Gelecek Partisi Genel Başkanı Ahmet Davutoğlu, 'FETÖ'nün siyasi ayağına ilişkin açıklamalarda bulundu. "FETÖ ile organik bağı olduğu tescil edilmiş siyasetçiler FETÖ’nün siyasi ayaklarıdır" diyen Davutoğlu," Bazıları özellikle bu ayakları sürdürdüler. Mesela Hakan Şükür, milletvekiliydi. Şimdi bunlar siyasi ayaktı. Başka milletvekilleri de vardı. Görevli olarak gelmişlerdi" ifadesini kullandı. 

Cumhuriyet'ten İpek Özbey'e konuşan Gelecek Partisi Genel Başkanı Davutoğlu, 'FETÖ’nün siyasi ayağının araştırılması gerekiyorsa 70’li yıllara kadar gidilmesi gerektiğini belirtti. Davuoğlu, "İlk defa size söyleyeceğim. Siyasi ayak şudur: FETÖ yapısı içinde biri vardır. Ve siyasete birini gönderir, 'Oraya git, benim adıma orayı ele geçir' der. Bu organize bir siyasi ayaktır. İkincisi ise FETÖ ya da başka yapıların; gidin şu siyasilerle ilişki kurun, siyasete etki yapın denilerek ilişki kurmaktır. Birincisi açık ve net olarak suçtur. İkincisi ise suç ortaya çıktıktan sonra devam ediyorsa suçtur."

DAVUOĞLU, HAKAN ŞÜKÜRÜ ÖRNEK GÖSTERDİ 

"FETÖ ile organik bağı olduğu istihbari ya da hukuki olarak tescil edilmiş siyasetçiler FETÖ’nün siyasi ayaklarıdır. Bazıları özellikle bu ayakları sürdürdüler. Mesela Hakan Şükür, milletvekiliydi. Şimdi bunlar siyasi ayaktı. Başka milletvekilleri de vardı. Görevli olarak gelmişlerdi.

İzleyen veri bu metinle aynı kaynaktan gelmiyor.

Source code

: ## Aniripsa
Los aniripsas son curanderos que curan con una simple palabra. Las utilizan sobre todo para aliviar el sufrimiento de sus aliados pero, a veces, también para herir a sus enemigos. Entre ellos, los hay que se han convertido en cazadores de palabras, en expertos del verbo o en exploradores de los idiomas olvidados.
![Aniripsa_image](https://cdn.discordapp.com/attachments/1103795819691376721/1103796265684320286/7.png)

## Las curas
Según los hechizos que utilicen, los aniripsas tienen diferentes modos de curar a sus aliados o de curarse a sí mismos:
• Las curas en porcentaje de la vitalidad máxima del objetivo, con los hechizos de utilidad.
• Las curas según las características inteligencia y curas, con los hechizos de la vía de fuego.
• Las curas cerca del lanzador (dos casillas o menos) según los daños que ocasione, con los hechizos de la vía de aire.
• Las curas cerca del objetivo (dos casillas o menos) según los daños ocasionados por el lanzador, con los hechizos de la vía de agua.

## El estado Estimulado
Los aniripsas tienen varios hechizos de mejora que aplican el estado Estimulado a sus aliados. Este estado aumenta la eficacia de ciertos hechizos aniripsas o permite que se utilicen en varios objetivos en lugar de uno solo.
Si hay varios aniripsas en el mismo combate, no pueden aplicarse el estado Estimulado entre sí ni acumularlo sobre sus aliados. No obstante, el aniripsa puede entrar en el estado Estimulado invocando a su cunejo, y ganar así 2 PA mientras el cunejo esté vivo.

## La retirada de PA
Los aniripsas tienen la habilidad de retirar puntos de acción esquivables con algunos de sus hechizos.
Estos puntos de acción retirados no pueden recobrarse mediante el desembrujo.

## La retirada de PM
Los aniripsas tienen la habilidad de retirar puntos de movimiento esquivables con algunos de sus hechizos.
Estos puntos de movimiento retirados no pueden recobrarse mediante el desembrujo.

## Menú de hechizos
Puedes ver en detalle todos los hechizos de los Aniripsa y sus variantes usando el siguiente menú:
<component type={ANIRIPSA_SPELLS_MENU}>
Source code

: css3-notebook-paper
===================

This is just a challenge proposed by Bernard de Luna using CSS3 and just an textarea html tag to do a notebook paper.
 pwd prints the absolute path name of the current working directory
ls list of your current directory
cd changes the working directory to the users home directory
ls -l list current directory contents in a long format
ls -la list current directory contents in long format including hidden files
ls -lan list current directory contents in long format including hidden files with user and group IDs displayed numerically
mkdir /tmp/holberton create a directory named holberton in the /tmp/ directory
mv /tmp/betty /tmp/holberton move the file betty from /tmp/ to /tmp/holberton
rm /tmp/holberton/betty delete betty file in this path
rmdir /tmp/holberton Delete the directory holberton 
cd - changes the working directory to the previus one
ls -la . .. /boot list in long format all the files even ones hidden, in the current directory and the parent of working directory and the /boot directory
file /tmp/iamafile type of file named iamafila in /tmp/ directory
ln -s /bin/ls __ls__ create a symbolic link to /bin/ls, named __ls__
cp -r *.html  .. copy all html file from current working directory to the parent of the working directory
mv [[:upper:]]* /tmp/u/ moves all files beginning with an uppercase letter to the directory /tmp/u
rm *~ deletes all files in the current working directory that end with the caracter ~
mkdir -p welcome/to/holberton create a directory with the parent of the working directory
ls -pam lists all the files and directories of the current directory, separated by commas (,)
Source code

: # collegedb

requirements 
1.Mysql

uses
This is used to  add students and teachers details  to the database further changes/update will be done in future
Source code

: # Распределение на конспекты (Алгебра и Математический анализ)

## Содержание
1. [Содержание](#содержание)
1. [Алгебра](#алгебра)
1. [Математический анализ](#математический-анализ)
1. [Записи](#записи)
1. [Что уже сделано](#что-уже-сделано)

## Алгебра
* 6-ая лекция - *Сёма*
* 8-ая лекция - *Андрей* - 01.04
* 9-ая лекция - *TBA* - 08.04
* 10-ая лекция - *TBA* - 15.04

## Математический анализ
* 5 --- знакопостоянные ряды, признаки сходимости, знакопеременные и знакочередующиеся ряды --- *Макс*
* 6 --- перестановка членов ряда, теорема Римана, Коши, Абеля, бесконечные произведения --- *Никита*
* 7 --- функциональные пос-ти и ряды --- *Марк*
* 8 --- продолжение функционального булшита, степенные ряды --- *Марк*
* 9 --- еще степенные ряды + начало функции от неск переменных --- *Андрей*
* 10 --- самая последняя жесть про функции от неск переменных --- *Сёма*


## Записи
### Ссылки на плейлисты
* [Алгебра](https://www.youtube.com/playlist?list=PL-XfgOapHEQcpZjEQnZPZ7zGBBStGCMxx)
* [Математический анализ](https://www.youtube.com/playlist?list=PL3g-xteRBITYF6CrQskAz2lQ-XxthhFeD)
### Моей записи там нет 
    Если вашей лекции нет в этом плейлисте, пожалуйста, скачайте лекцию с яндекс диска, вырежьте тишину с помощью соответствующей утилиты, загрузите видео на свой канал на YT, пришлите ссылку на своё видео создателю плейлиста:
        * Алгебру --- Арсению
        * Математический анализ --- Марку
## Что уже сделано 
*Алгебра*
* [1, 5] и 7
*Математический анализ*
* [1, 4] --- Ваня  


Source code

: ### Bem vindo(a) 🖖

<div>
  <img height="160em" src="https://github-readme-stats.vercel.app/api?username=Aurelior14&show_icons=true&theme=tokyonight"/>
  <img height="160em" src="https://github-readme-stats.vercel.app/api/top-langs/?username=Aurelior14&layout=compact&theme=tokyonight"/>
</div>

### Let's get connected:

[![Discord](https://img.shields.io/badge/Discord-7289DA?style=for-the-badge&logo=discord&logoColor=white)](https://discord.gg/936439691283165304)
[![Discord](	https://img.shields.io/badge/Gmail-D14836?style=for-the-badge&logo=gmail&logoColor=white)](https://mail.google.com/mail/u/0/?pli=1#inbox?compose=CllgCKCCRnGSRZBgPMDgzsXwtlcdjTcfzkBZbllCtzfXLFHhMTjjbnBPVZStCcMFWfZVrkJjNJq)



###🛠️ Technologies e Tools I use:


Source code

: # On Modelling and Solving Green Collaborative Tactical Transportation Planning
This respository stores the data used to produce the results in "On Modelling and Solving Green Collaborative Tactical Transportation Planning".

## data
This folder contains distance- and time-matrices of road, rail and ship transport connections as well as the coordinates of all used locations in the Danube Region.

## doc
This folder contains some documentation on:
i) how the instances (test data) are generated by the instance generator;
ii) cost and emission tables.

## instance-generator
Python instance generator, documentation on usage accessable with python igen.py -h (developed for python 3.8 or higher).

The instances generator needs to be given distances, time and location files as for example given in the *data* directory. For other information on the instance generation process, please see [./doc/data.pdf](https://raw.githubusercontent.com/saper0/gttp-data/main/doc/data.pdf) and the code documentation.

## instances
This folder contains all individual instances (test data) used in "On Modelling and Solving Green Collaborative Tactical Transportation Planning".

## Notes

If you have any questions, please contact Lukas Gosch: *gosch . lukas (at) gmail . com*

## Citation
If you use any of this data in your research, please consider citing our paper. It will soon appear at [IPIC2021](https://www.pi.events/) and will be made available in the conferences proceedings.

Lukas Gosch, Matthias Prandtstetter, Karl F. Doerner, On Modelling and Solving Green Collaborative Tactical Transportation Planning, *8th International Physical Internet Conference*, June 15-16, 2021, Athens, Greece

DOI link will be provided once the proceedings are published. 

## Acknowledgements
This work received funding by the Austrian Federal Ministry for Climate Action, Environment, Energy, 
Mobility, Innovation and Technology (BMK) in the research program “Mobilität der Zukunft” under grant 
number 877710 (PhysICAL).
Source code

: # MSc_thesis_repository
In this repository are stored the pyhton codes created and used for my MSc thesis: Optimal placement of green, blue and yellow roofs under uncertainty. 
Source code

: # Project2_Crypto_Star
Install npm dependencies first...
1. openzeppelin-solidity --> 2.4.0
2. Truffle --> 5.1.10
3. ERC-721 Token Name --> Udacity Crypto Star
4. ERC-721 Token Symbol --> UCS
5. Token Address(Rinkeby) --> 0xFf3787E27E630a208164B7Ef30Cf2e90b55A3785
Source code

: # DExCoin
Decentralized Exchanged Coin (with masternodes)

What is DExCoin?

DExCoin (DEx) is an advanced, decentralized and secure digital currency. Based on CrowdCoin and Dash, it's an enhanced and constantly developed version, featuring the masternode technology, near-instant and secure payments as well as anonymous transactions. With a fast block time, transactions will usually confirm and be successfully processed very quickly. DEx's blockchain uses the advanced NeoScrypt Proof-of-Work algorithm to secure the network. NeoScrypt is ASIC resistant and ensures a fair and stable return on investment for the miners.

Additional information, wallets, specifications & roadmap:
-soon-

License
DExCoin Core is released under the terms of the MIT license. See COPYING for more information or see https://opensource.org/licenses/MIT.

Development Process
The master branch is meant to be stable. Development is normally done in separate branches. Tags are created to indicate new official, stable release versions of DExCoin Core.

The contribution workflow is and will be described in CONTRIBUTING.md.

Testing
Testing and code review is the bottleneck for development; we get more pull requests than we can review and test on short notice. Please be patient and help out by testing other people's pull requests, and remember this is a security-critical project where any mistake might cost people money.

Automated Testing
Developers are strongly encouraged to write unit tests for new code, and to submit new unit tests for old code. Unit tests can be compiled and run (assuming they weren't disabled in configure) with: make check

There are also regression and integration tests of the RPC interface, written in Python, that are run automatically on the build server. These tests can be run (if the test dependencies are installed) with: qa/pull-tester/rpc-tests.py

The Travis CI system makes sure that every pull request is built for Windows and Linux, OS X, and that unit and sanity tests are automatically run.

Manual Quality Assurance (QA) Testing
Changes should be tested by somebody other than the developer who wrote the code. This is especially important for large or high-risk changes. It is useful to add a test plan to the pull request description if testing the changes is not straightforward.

Diğerleri suç unsuru çıktıktan, 17-25 Aralık’tan sonra hâlâ bu ilişkiyi sürdürmüşse siyasi ayak niteliği taşırlar."

Paralel yapılar hangi boşluğu kullanarak devlete sızıyor?

Davutoğlu, "Siz bu ülkede başbakanlık yaptınız. Paralel yapılar hangi boşluğu kullanarak devlete sızıyor?" sorusuna da şöyle yanıt verdi:

"Türkiye’de eskiden de gelen alışkanlıklar var. O yüzden ben şeffaflığı savunuyorum. 28 Şubat’ın baskıcı yöntemleri olmasaydı FETÖ denilen yapı o takiyye denilen şeyleri halk nezdinde meşru gösteremezdi. Şeffaflık sağlansa, her vatandaş eşit olsa, kimse kendini gizleyerek iş yapamaz. FETÖ Türkiye’nin bütün dokusunu, ahlakını bozdu. İki şahsiyetli insanlar çok tehlikelidir. Sosyal medyada troller, bu iki şahsiyetliliği kurumsallaştırdı. Normal hayatta gayet makul görünen biri orada canavarlaşabiliyor. Bir de ismini gizli yaptığı zaman, Pelikan’da olduğu gibi kendi dünyasının kralı olabiliyor. FETÖ de bunu yaptı, insanların özel hayatlarına girdi, benim odamı dinledi. FETÖ’ye karşı 15 Temmuz’daki o şanlı direnişten sonra bu kültürün, bu yöntemin tümüyle yok edilmesi lazımdı. Ama bir güç biriktirme yöntemi olarak benimsendi ve yaygınlaştırıldı. Pelikan bir dosya olarak duruyorken, başka bir paralel yapılanma haline dönüştü. Bakıyorsunuz 15 Temmuz’un en önemli kahramanlarından biri Selim Temurcu, bu yıl dönümünden 3-4 gün önce Pelikan ile ilgili söylediği bir ifadeden dolayı terör örgütü suçlamasıyla emniyete çağrıldı. Pelikan yapılanmasını eleştirmek terörle ilişkiliyse Adalet Bakanı da eleştirdi. Bunun üzerine gidin. Hiçbir bakan bugün yerinde huzurlu değil."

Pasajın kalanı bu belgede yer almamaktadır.